M. Denis. |
Au 631, rue Hai Bà Trung, au centre de la ville de Hôi An, juste près du pont couvert japonais. Une maison coquette, ou plutôt un restaurant, qui porte une enseigne incitative : Voulez-Vous, comme une invitation… que l’on ne saurait refuser.
À l’extérieur de la bâtisse, rien d’exceptionnel. Des menus affichés sur l’ardoise et quelques tables en terrasse. Mais en regardant de plus près, l’on aperçoit un tableau où sont écrits les mots usuels, termes courants, expressions et phrases simples en français, en anglais, puis leur traduction en vietnamien. Ou l’inverse, c’est selon… «Le personnel du restaurant et moi donnons ici des cours de langues gratuits. Notamment de français pour les habitants de Hôi An et de vietnamien pour les touristes étrangers de passage», explique M. Denis, le patron, d’une authentique gentillesse.
En poussant les portes de l’établissement, un intérieur élégamment meublé mais sobre s’offre à nous. Quatre tables pour les convives, une ancienne pompe à essence en guise de déco, en attente de devenir une clepsydre (horloge antique) pour jouer aux échecs.

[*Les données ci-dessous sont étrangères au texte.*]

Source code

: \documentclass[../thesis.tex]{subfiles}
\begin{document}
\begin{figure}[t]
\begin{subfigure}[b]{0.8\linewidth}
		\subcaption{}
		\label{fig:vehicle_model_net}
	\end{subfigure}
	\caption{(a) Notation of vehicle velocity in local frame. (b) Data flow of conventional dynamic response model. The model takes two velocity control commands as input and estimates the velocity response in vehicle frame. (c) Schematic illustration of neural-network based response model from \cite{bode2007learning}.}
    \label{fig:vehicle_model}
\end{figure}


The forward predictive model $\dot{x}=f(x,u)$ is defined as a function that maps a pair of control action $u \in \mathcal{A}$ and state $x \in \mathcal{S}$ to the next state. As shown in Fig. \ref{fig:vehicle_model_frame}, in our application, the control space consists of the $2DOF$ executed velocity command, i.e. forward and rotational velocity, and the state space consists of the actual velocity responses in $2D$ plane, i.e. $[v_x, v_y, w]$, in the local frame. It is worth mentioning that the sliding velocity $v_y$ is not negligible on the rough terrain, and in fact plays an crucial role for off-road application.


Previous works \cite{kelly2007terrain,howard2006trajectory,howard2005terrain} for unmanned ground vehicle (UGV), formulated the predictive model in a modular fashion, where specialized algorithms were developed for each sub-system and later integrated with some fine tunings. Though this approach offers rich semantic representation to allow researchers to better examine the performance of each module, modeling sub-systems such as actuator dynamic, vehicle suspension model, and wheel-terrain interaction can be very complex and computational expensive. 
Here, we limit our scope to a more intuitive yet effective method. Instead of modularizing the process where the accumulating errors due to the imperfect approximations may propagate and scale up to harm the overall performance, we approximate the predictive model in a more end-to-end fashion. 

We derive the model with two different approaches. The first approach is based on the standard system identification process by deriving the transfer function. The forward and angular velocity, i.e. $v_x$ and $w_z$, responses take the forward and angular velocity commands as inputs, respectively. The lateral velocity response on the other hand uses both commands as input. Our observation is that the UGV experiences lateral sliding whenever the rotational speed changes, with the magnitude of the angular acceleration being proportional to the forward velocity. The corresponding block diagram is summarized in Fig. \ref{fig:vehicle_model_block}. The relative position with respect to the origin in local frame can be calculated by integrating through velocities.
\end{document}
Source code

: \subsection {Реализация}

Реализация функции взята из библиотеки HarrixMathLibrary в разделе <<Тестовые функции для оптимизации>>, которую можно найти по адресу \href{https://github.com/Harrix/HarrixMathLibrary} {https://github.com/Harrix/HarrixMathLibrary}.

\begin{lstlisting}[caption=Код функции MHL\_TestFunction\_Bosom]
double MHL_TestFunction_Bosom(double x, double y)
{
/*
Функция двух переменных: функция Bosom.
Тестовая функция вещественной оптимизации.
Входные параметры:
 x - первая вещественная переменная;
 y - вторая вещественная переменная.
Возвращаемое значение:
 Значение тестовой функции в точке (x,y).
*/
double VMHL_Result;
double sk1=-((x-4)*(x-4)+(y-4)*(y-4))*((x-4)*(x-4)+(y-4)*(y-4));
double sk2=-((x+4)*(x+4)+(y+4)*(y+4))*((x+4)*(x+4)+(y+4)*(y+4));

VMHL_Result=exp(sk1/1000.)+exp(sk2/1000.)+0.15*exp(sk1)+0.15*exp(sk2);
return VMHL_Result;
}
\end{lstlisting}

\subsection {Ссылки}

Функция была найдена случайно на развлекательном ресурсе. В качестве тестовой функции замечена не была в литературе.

L’accueil, la cuisine - qui mixe astucieusement Asie et Occident- et l’atmosphère - qui se dégage de ce cadre - détonnent nettement des autres restos. Un restaurant sympathique, et surtout une ambiance chaleureuse, conviviale et ludique. Ici, des dizaines de jeux sont à votre disposition. Et pour posséder une telle collection, le propriétaire du restaurant a dépensé sans compter…
Un franco-vietnamien fou d’échecs
M. Denis est né en France. «Ma mère est Vietnamienne et mon père Français». Avant de s’installer à Hôi An, il a, pendant 21 ans, été professeur d’histoire-géographie. Et pourtant, il a décidé de tout quitter. Sans regrets.
Mais pourquoi Hôi An ? «J’apprécie la qualité de vie ici que je ne trouve pas à Hanoi, ni à Hô Chi Minh-Ville. De plus, les habitants ici sont très ouverts».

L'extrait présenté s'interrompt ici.